Saved data entries
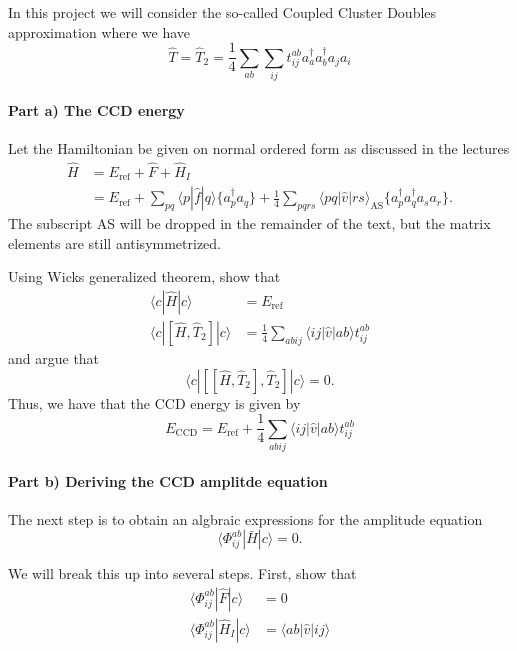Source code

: \documentclass[a4paper,10pt]{article}
\newcommand{\braket}[1]{\langle#1\rangle}
\theoremstyle{definition}
\begin{document}
In this project we will consider the so-called Coupled Cluster Doubles approximation where we have 
\begin{equation}
\hat{T} = \hat{T}_2 = \frac{1}{4} \sum_{ab}\sum_{ij} t^{ab}_{ij} a_a^\dagger a_b^\dagger a_j a_i 
\end{equation}

\paragraph{Part a) The CCD energy}
Let the Hamiltonian be given on normal ordered form as discussed in the lectures 
\begin{align}
 \hat{H} &= E_\text{ref} + \hat{F} + \hat{H}_I \\
 &= E_\text{ref} + \sum_{pq} \braket{p|\hat{f}|q}\{a_p^\dagger a_q\} + \frac{1}{4}\sum_{pqrs} \braket{pq|\hat{v}|rs}_\text{AS} \{ a_p^\dagger a_q^\dagger a_s a_r \}.
\end{align}
The subscript AS will be dropped in the remainder of the text, but the matrix elements are still antisymmetrized.

Using Wicks generalized theorem, show that 
\begin{align}
 \braket{c|\hat{H}|c} &= E_\text{ref} \\
 \braket{c|[\hat{H},\hat{T}_2]|c} &= \frac{1}{4} \sum_{abij} \braket{ij|\hat{v}|ab} t^{ab}_{ij}
\end{align}
and argue that 
\begin{equation}
 \braket{c|[[\hat{H},\hat{T}_2],\hat{T}_2]|c} = 0.
\end{equation}
Thus, we have that the CCD energy is given by 
\begin{equation}
 E_\text{CCD} = E_\text{ref} + \frac{1}{4} \sum_{abij} \braket{ij|\hat{v}|ab} t^{ab}_{ij} \label{CCDenergy}
\end{equation}

\paragraph{Part b) Deriving the CCD amplitde equation}
The next step is to obtain an algbraic expressions for the amplitude equation 
\begin{equation}
 \braket{\Phi^{ab}_{ij}|\bar{H}|c} = 0 \label{amplitudeEquation}.
\end{equation}

We will break this up into several steps. First, show that 
\begin{align}
 \braket{\Phi^{ab}_{ij}|\hat{F}|c} &= 0 \\
 \braket{\Phi^{ab}_{ij}|\hat{H}_I|c} &= \braket{ab|\hat{v}|ij} 
\end{align}
\end{document}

= DIRECTIONS FOR THIS TASK =
Retrieve each line of the data in which the word "dagger" can be found.

= RESULT FOR THIS TASK =
\hat{T} = \hat{T}_2 = \frac{1}{4} \sum_{ab}\sum_{ij} t^{ab}_{ij} a_a^\dagger a_b^\dagger a_j a_i 
 &= E_\text{ref} + \sum_{pq} \braket{p|\hat{f}|q}\{a_p^\dagger a_q\} + \frac{1}{4}\sum_{pqrs} \braket{pq|\hat{v}|rs}_\text{AS} \{ a_p^\dagger a_q^\dagger a_s a_r \}.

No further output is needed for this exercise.